Provided entries:
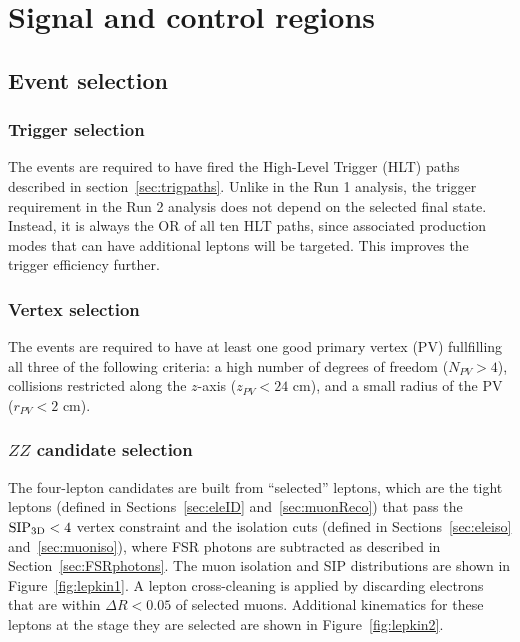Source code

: \chapter{Signal and control regions}

\section{Event selection}

\subsection{Trigger selection}
\label{sec:HLTsel}

The events are required to have fired the High-Level Trigger (HLT) paths described in section~\ref{sec:trigpaths}. Unlike in the Run 1 analysis, the trigger requirement in the Run 2 analysis does not depend on the selected final state. Instead, it is always the OR of all ten HLT paths, since associated production modes that can have additional leptons will be targeted. This improves the trigger efficiency further.

\subsection{Vertex selection}
\label{sec:vertexsel}

The events are required to have at least one good primary
vertex (PV) fullfilling all three of the following criteria: a high number of degrees
of freedom ($N_{PV}>4$), collisions restricted along the $z$-axis
($z_{PV}<24$ cm), and a small radius of the PV ($r_{PV}<2$ cm).


\subsection{$ZZ$ candidate selection}
\label{sec:zzcandsel}

The four-lepton candidates are built from ``selected'' leptons, which  
are the tight leptons (defined in Sections~\ref{sec:eleID} and~\ref{sec:muonReco}) that pass the ${\rm SIP_{3D}} < 4$ vertex constraint
and the isolation cuts (defined in Sections~\ref{sec:eleiso} and~\ref{sec:muoniso}), 
where FSR photons are subtracted as described in Section~\ref{sec:FSRphotons}. The muon isolation and SIP distributions are shown in Figure~\ref{fig:lepkin1}.
A lepton cross-cleaning is applied 
by discarding electrons that are within $\Delta R < 0.05$ of selected muons. Additional kinematics for these leptons at the stage they are selected are shown in Figure~\ref{fig:lepkin2}.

Description of the task: If a line in the listing above contains the word "shown", include it in your count, then give only the final number.

Output of the task: 2